How to automatically buzz guests in your neighborhood or apartment

I live in a gated community and we share our home with lots of folks. We can only list one phone number in our callbox, which means I’m constantly buzzing people in. To make matters worse, when I’m working I sometimes forget to check my phone when I get calls, so I find out a friend has been outside our neighborhood trying to get in and I have 20 missed gate calls.

I mentioned this to my brother-in-law Jason and we tried to think of a way to use Google Voice to automatically buzz folks in. This approach didn’t really work out, but some time later he told me about a great service called Twilio that he used to solve this problem. Twilio is basically a series of pay-as-you-go VOIP API’s that allow you to build simple cloud communications apps using either voice or SMS.

I finally decided to give this a go. You can use the following approach to buzz folks into your apartment or neighborhood gate. I tested this implementation last weekend when we had about 20 people over, and it works flawlessly. Here’s the basic premise:

  1. Get a Twilio account and buy a local Twilio phone number.
  2. Call your community management and have them change your number in the callbox to your Twilio number.
  3. Point your Twilio phone number at a simple web-app which will control access to your community.

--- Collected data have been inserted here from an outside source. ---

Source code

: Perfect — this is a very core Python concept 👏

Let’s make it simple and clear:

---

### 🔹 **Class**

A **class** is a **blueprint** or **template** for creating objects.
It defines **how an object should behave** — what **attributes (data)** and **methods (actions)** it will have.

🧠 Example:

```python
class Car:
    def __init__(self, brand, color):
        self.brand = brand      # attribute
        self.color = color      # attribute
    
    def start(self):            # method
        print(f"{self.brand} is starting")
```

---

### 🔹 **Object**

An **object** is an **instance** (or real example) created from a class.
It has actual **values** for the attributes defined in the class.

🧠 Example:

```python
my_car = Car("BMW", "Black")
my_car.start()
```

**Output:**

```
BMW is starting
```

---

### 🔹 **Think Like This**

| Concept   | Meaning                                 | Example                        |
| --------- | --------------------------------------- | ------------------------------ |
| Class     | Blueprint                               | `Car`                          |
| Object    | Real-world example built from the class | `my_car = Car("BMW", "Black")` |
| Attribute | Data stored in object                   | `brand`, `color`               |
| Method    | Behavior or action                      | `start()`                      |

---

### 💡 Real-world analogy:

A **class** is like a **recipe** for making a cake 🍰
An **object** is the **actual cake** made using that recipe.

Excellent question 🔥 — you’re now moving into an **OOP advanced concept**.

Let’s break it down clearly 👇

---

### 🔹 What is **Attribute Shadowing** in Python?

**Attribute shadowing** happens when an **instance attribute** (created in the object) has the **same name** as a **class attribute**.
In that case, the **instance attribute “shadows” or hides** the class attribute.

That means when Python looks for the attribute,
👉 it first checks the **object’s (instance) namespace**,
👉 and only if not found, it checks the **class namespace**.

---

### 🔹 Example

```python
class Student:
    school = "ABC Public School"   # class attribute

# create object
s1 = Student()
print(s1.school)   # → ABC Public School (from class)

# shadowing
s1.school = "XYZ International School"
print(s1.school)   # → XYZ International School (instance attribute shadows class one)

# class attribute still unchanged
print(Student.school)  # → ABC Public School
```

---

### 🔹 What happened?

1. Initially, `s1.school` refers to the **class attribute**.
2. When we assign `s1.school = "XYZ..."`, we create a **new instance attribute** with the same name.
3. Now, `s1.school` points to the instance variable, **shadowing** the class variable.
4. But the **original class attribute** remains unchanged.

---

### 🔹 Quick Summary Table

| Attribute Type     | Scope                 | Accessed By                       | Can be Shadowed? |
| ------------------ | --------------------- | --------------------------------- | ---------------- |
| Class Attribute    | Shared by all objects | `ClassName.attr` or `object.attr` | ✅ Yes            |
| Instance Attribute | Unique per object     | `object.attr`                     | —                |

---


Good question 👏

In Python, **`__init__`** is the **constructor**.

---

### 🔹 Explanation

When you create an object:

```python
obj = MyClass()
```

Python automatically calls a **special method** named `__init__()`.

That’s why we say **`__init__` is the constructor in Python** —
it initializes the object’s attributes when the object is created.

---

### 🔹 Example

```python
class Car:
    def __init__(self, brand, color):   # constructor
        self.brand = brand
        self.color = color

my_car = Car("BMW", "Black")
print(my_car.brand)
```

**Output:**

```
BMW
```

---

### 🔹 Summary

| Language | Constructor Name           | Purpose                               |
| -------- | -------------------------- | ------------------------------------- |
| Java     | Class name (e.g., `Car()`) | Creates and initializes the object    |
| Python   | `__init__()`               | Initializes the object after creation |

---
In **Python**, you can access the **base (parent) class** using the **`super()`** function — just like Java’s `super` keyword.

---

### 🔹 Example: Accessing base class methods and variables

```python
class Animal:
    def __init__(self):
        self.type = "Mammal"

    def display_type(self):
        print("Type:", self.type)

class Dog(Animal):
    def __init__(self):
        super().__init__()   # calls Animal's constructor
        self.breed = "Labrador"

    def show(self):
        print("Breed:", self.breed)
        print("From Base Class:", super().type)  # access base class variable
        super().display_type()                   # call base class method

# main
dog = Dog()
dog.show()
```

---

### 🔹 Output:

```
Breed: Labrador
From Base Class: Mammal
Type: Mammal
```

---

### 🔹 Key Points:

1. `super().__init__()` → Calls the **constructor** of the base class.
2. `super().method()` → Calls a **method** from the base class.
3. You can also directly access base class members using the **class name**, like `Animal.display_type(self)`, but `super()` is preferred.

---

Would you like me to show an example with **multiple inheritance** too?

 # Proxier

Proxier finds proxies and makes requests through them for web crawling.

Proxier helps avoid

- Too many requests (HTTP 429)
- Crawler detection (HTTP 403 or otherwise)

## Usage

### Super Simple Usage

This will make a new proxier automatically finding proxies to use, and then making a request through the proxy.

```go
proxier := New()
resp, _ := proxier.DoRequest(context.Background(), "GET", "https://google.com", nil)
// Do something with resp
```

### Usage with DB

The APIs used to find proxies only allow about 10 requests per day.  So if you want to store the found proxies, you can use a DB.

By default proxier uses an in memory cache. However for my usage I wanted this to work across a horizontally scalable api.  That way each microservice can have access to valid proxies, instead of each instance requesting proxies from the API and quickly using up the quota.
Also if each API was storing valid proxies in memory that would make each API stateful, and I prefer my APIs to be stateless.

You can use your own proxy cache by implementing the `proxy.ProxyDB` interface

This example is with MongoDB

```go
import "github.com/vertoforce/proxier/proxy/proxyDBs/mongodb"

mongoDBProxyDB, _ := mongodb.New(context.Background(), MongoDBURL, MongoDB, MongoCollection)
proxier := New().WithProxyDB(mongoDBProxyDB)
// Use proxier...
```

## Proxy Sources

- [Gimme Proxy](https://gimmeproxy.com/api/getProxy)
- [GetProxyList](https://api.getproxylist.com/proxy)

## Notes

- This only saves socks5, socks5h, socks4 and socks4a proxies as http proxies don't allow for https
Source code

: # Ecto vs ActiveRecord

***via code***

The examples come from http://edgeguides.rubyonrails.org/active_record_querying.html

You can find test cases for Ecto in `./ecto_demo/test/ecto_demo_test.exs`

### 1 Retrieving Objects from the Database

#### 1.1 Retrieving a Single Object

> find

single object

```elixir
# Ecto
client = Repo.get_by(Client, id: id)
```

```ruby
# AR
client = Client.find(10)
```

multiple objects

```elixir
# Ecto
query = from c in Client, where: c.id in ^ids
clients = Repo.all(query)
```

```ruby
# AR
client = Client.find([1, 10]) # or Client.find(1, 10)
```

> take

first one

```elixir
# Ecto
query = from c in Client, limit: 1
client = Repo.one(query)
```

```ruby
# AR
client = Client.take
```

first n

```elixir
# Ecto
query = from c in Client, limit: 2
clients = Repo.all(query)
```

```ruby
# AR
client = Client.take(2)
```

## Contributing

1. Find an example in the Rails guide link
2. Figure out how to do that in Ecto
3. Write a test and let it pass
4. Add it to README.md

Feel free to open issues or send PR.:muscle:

Point 3 can be as complicated as you like, ranging from either (i) automatically buzzing in anyone to (ii) a complete phone menu where someone at your gate can select which roommate they wish to visit, input secret codes to automatically gain entrance, etc. For an in-depth example of this, you can read a great tutorial by Danielle Morrill which provides all the code and explanation of how she set up a multi-user door buzzer for her apartment. In the end, I decided that Danielle’s implementation was way overkill for what I need. Here are the steps I wanted:

  1. Greet my guest.
  2. Play the #9 DTMF tone to buzz them in.
  3. Send me an SMS message saying “Intruder Alert!”

The Twilio API is incredibly well-documented so this is super simple to pull off. All you need to do is create a file called callbox.xml containing the following text, and put it in your public folder in Dropbox. Point your Twilio number at the public url of this file, and you are all set.

callbox.xml:

<Response>
    <Say>Greetings, I am an AI that Ben has employed to buzz friends into the neighborhood. Please wait for the gate to open.</Say>
    <Play>9.wav</Play>
    <Sms to="123-456-7890" from="098-765-4321" method="POST">Intruder alert!</Sms>
</Response>

All you have to do is replace 123-456-7890 with your cell phone number and 098-765-4321 with your Twilio number. The file 9.wav is a simple audio file containing the number 9 DTMF tone which should live in the same location in your public Dropbox folder. You can generate the DTMF tone this using this web utility.

I really like the simplicity of this solution for now. Since I receive a text message every time someone uses this, I can easily track if this is ever abused. If that starts happening, I will implement an algorithm like Danielle’s above which will require a secret passcode for entry. But for now, this is awesome. Thanks to Twilio for making this possible!